Start of RECORDS TO PROCESS
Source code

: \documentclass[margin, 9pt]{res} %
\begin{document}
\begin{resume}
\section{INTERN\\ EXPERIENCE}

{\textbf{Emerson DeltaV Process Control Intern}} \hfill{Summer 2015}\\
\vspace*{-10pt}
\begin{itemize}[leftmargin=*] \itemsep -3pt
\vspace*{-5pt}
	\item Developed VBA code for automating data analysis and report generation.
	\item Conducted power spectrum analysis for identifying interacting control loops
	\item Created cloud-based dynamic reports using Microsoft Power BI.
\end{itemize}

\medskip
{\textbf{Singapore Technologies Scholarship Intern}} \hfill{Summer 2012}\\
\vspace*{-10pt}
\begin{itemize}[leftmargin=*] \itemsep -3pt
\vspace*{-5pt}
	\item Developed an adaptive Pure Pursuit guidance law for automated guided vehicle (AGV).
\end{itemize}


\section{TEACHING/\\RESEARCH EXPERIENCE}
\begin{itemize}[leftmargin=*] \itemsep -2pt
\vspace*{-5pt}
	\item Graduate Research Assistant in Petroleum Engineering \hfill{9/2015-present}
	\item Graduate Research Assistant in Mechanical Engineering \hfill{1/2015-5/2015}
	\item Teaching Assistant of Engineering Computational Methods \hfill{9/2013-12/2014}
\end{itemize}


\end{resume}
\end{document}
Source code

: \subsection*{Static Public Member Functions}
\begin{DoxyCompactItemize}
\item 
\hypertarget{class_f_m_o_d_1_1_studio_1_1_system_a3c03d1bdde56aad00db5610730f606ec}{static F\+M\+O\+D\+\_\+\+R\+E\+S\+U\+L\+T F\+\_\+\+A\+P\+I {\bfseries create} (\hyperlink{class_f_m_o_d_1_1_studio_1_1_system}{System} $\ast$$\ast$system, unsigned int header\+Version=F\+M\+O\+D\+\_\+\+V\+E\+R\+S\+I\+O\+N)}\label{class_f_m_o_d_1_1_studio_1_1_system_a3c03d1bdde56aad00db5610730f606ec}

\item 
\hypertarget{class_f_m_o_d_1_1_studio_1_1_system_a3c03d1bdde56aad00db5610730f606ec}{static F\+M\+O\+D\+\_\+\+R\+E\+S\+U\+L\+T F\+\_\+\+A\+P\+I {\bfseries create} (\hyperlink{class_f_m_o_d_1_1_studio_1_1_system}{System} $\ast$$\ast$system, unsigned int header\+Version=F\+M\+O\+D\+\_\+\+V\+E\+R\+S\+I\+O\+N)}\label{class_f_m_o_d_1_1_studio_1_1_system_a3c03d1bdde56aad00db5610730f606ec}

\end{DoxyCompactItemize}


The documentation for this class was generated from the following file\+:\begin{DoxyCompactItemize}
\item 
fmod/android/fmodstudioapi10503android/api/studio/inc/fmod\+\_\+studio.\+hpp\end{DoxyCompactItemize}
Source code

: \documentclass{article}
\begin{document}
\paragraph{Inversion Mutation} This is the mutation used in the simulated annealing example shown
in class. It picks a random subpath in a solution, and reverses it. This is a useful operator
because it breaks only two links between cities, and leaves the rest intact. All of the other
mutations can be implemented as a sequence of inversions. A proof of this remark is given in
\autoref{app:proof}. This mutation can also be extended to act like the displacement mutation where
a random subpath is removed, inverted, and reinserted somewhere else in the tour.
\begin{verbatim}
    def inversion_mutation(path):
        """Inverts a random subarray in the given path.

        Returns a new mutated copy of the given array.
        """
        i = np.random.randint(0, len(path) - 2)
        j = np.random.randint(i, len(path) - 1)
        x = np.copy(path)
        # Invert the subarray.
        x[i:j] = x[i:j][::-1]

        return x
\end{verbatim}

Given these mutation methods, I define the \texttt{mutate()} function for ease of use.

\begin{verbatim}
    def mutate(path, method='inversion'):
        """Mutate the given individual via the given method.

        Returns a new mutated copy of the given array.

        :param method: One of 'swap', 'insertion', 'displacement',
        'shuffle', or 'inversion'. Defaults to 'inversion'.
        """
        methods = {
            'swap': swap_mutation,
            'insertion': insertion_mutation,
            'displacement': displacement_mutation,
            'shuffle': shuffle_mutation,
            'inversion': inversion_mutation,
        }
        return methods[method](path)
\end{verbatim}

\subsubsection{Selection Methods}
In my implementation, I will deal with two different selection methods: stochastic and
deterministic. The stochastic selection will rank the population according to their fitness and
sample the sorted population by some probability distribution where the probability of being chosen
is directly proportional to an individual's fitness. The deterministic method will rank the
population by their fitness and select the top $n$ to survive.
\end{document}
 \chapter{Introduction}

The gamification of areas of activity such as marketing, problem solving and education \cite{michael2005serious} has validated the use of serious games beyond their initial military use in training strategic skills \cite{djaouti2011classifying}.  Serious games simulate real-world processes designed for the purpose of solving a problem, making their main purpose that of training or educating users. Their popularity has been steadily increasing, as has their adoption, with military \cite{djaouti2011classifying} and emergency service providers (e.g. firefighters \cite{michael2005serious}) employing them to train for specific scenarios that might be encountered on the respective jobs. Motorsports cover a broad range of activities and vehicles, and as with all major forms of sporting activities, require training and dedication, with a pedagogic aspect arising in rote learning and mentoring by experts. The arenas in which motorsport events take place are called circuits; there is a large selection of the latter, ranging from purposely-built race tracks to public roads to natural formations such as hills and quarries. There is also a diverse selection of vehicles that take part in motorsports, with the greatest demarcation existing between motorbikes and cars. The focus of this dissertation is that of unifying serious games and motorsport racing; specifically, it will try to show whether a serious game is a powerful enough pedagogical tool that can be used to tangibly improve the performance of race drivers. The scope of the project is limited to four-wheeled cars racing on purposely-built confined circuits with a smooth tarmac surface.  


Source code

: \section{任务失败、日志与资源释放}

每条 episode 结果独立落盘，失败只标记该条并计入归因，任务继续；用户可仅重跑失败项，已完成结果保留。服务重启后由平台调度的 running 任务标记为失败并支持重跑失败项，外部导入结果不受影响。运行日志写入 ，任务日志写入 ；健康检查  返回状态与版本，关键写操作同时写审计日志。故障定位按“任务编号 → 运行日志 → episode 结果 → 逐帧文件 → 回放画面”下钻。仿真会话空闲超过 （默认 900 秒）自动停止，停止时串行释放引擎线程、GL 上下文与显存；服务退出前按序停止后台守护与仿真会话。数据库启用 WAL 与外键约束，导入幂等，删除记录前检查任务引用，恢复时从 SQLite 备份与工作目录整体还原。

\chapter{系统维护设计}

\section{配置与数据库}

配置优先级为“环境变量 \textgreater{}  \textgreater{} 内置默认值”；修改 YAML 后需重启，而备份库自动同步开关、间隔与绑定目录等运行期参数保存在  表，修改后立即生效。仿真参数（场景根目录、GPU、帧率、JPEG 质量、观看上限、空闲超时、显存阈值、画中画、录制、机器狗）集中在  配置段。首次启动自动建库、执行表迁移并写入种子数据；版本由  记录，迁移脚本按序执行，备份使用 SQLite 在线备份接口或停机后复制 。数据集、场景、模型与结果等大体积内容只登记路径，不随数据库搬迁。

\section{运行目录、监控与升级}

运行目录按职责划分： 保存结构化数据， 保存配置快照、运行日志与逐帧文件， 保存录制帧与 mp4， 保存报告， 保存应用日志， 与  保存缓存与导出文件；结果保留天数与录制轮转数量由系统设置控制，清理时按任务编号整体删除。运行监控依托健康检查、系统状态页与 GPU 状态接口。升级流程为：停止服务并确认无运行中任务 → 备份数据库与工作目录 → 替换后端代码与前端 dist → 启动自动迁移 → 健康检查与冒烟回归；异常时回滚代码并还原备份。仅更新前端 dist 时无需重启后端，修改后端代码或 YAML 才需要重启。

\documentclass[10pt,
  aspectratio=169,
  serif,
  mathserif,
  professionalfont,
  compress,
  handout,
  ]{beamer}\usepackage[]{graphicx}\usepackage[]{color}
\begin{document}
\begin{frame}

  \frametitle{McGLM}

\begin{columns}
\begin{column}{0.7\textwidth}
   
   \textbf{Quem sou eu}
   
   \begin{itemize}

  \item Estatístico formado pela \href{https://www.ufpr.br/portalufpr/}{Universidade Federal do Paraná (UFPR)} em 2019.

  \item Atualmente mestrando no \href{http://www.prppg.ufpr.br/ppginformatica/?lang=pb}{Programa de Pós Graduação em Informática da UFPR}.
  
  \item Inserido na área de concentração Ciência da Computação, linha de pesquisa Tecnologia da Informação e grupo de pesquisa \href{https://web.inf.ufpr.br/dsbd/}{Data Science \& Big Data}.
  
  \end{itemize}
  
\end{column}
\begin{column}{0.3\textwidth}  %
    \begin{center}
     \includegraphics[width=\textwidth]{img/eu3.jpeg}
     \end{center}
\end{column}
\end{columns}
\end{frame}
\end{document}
End of RECORDS TO PROCESS
■ **INSTRUCTIONS FOR THE TASK**:
The word to find is "insertion". Copy every line of the data that holds it.

■ **OUTPUT**:
        :param method: One of 'swap', 'insertion', 'displacement',
            'insertion': insertion_mutation,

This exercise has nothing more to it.